"Yes, my brother," she would say. "He has rheumatism. That is why we are particular about getting a sunny south room for him."

"Well, we can't take sick people," would be the positive answer, and she would turn away with an ache in her throat and a dull wonder why Jack's rheumatism could make him objectionable in the slightest degree as a tenant. The morning was nearly gone before she found the reason. She was shown into a dingy parlor by a child of the family, and asked to wait a few moments. Its mother had gone around the corner to the bakery, but would be right back.

There were two others already waiting when Mary entered the room, a stout, middle-aged woman and a delicate-looking girl. The woman looked up with a nod as Mary took a chair near the stove and spread out her damp skirts to dry.

"I reckon you're on the same errand as us," said the woman, "but it's first come, first served, and we're ahead of you."

"Yes," answered Mary, distantly polite, and wondering at the aggressive tone. When the child left the room the woman rose and shut the door behind it, and then came back to Mary, lowering her voice confidentially.

"It's just this way. We're getting desperate. We came down here for my daughter's health—the doctor sent us, and we've gone all over town trying to get some kind of roof over our heads. We can't get in anywhere because Maudie has lung trouble. People have been coming down here for forty years to get cured of it, and folks were glad enough to rent 'em rooms and take their money, till all this talk was stirred up in the papers about lung trouble being a great white plague, and catching, and all that. Now you can't get in anywhere at a price that poor folks can pay. I've come to the end of my rope. The landlady at the boarding-house where we've been stopping, told me this morning that she couldn't keep us another day, because the boarders complained when they found what ailed Maudie. I was a fool to tell 'em, for she doesn't cough much. It's only in the first stages. After this I'm just going to say that I came down here to look for work, and goodness knows, that's the truth! What I want to ask of you is that you won't stand in the way of our getting in here by offering more rent or anything like that."

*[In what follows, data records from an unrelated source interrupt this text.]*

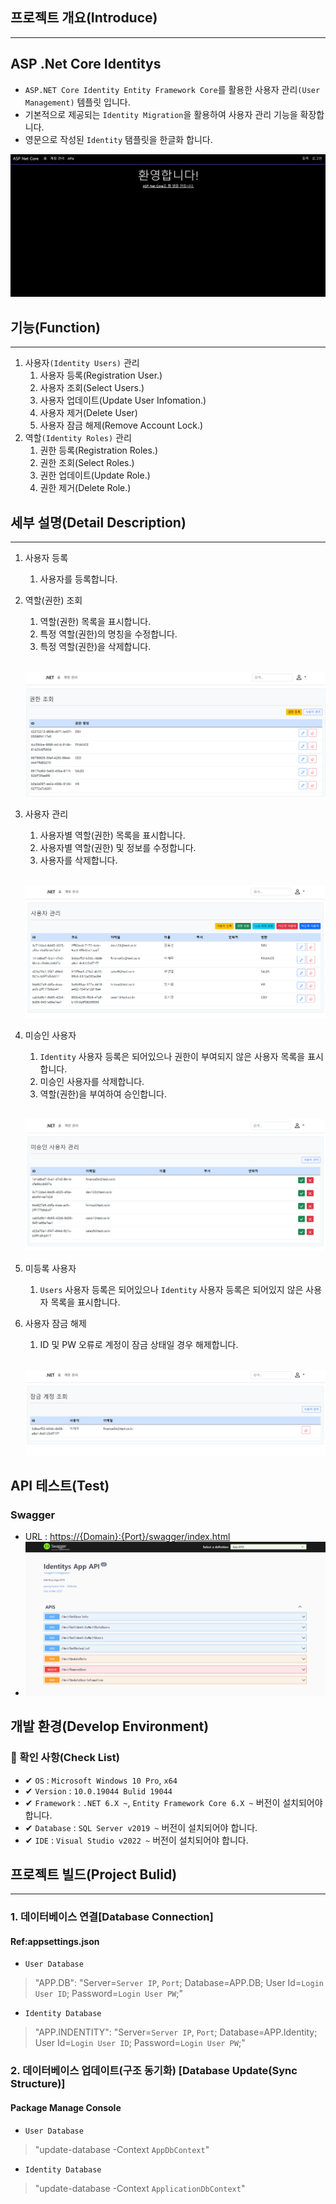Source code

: 
## 프로젝트 개요(Introduce)

<hr>

## ASP .Net Core Identitys
  * `ASP.NET Core Identity Entity Framework Core`를 활용한 사용자 관리`(User Management)` 템플릿 입니다.
  * 기본적으로 제공되는 `Identity Migration`을 활용하여 사용자 관리 기능을 확장합니다.
  * 영문으로 작성된 `Identity` 탬플릿을 한글화 합니다.

![홈](./Snapshot/Home.PNG)

## 기능(Function)

<hr>

1. 사용자`(Identity Users)` 관리
   1. 사용자 등록(Registration User.)
   2. 사용자 조회(Select Users.)  
   3. 사용자 업데이트(Update User Infomation.)
   4. 사용자 제거(Delete User)
   5. 사용자 잠금 해제(Remove Account Lock.)
2. 역할`(Identity Roles)` 관리
   1. 권한 등록(Registration Roles.)
   2. 권한 조회(Select Roles.)  
   3. 권한 업데이트(Update Role.)
   4. 권한 제거(Delete Role.)

## 세부 설명(Detail Description)

<hr>

1. 사용자 등록
   1. 사용자를 등록합니다.
2. 역할(권한) 조회
   1. 역할(권한) 목록을 표시합니다.
   2. 특정 역할(권한)의 명칭을 수정합니다.
   3. 특정 역할(권한)을 삭제합니다.

   <br>
   
   ![역할(권한) 조회](./Snapshot/Roles.PNG)
3. 사용자 관리
   1. 사용자별 역할(권한) 목록을 표시합니다.
   2. 사용자별 역할(권한) 및 정보를 수정합니다.
   3. 사용자를 삭제합니다.

   <br>
   
   ![사용자 관리](./Snapshot/Users.PNG)
4. 미승인 사용자
   1. `Identity` 사용자 등록은 되어있으나 권한이 부여되지 않은 사용자 목록을 표시합니다.
   2. 미승인 사용자를 삭제합니다.
   3. 역할(권한)을 부여하여 승인합니다.

   <br>
   
   ![미승인 사용자](./Snapshot/Authorization.PNG)
5. 미등록 사용자
   1. `Users` 사용자 등록은 되어있으나 `Identity` 사용자 등록은 되어있지 않은 사용자 목록을 표시합니다.
6. 사용자 잠금 해제
   1. ID 및 PW 오류로 계정이 잠금 상태일 경우 해제합니다.

   <br>

   ![사용자 잠금 해제](./Snapshot/AccountLock.PNG)


## API 테스트(Test)
### Swagger
* URL : <https://{Domain}:{Port}/swagger/index.html>
* ![SwaggerAPIs](./Snapshot/SwaggerAPIs.PNG)


## 개발 환경(Develop Environment)

### 💌 확인 사항(Check List)

* ✔ `OS` : `Microsoft Windows 10 Pro`, `x64`
* ✔ `Version` : `10.0.19044 Bulid 19044`
* ✔ `Framework` : `.NET 6.X ~`, `Entity Framework Core 6.X ~` 버전이 설치되어야 합니다.
* ✔ `Database` : `SQL Server v2019 ~` 버전이 설치되어야 합니다.
* ✔ `IDE` : `Visual Studio v2022 ~` 버전이 설치되어야 합니다.

## 프로젝트 빌드(Project Bulid)

<hr>

### 1. 데이터베이스 연결[Database Connection]

#### Ref:appsettings.json

* `User Database`
> "APP.DB": "Server=`Server IP`, `Port`; Database=APP.DB; User Id=`Login User ID`; Password=`Login User PW`;"
* `Identity Database`
> "APP.INDENTITY": "Server=`Server IP`, `Port`; Database=APP.Identity; User Id=`Login User ID`; Password=`Login User PW`;"

### 2. 데이터베이스 업데이트(구조 동기화) [Database Update(Sync Structure)]

#### Package Manage Console
* `User Database`
> "update-database -Context `AppDbContext`"
* `Identity Database`
> "update-database -Context `ApplicationDbContext`"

"Certainly not," Mary answered, drawing back a little, almost intimidated by the fierceness which desperation gave to the other's manner.

The landlady bustled in at that moment, and as she threw the rooms open for inspection, she asked the question that Mary had heard so often that morning,—"Any sick in your family?"

"No," answered the woman, glibly. "I'm down in the city looking for work. I do plain sewing, and if you know of any likely customers I'd be glad if you'd mention me."